┌──
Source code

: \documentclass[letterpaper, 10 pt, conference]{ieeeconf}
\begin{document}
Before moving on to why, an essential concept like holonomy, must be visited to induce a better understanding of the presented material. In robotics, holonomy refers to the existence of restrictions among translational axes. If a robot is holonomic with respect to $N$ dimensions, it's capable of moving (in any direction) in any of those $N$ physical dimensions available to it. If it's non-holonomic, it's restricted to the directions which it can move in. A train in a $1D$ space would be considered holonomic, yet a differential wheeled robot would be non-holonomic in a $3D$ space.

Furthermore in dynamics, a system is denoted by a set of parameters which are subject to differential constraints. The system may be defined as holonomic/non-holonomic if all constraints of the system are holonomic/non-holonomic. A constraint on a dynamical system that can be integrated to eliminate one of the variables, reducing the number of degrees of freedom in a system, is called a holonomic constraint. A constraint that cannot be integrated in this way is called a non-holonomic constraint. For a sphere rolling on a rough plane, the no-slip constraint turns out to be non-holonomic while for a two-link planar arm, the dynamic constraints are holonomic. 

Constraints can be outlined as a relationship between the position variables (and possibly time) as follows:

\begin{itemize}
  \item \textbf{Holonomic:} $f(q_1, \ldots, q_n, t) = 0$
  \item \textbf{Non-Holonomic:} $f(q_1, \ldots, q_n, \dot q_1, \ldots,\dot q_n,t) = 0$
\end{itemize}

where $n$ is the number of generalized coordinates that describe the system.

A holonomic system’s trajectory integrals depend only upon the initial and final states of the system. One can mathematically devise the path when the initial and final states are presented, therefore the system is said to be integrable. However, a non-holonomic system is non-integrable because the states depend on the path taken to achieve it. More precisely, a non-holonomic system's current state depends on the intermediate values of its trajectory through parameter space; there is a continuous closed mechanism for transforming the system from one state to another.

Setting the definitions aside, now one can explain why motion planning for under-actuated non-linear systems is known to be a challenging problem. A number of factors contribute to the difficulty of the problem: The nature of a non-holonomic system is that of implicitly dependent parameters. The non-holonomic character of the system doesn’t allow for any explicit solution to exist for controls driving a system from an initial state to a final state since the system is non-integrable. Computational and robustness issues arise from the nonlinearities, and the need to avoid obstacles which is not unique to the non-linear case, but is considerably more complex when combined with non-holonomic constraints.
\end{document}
└──
#### Work required
Extract all of the data above without altering anything.

#### Answer for this exercise
Source code

: \documentclass[letterpaper, 10 pt, conference]{ieeeconf}
\begin{document}
Before moving on to why, an essential concept like holonomy, must be visited to induce a better understanding of the presented material. In robotics, holonomy refers to the existence of restrictions among translational axes. If a robot is holonomic with respect to $N$ dimensions, it's capable of moving (in any direction) in any of those $N$ physical dimensions available to it. If it's non-holonomic, it's restricted to the directions which it can move in. A train in a $1D$ space would be considered holonomic, yet a differential wheeled robot would be non-holonomic in a $3D$ space.

Furthermore in dynamics, a system is denoted by a set of parameters which are subject to differential constraints. The system may be defined as holonomic/non-holonomic if all constraints of the system are holonomic/non-holonomic. A constraint on a dynamical system that can be integrated to eliminate one of the variables, reducing the number of degrees of freedom in a system, is called a holonomic constraint. A constraint that cannot be integrated in this way is called a non-holonomic constraint. For a sphere rolling on a rough plane, the no-slip constraint turns out to be non-holonomic while for a two-link planar arm, the dynamic constraints are holonomic. 

Constraints can be outlined as a relationship between the position variables (and possibly time) as follows:

\begin{itemize}
  \item \textbf{Holonomic:} $f(q_1, \ldots, q_n, t) = 0$
  \item \textbf{Non-Holonomic:} $f(q_1, \ldots, q_n, \dot q_1, \ldots,\dot q_n,t) = 0$
\end{itemize}

where $n$ is the number of generalized coordinates that describe the system.

A holonomic system’s trajectory integrals depend only upon the initial and final states of the system. One can mathematically devise the path when the initial and final states are presented, therefore the system is said to be integrable. However, a non-holonomic system is non-integrable because the states depend on the path taken to achieve it. More precisely, a non-holonomic system's current state depends on the intermediate values of its trajectory through parameter space; there is a continuous closed mechanism for transforming the system from one state to another.

Setting the definitions aside, now one can explain why motion planning for under-actuated non-linear systems is known to be a challenging problem. A number of factors contribute to the difficulty of the problem: The nature of a non-holonomic system is that of implicitly dependent parameters. The non-holonomic character of the system doesn’t allow for any explicit solution to exist for controls driving a system from an initial state to a final state since the system is non-integrable. Computational and robustness issues arise from the nonlinearities, and the need to avoid obstacles which is not unique to the non-linear case, but is considerably more complex when combined with non-holonomic constraints.
\end{document}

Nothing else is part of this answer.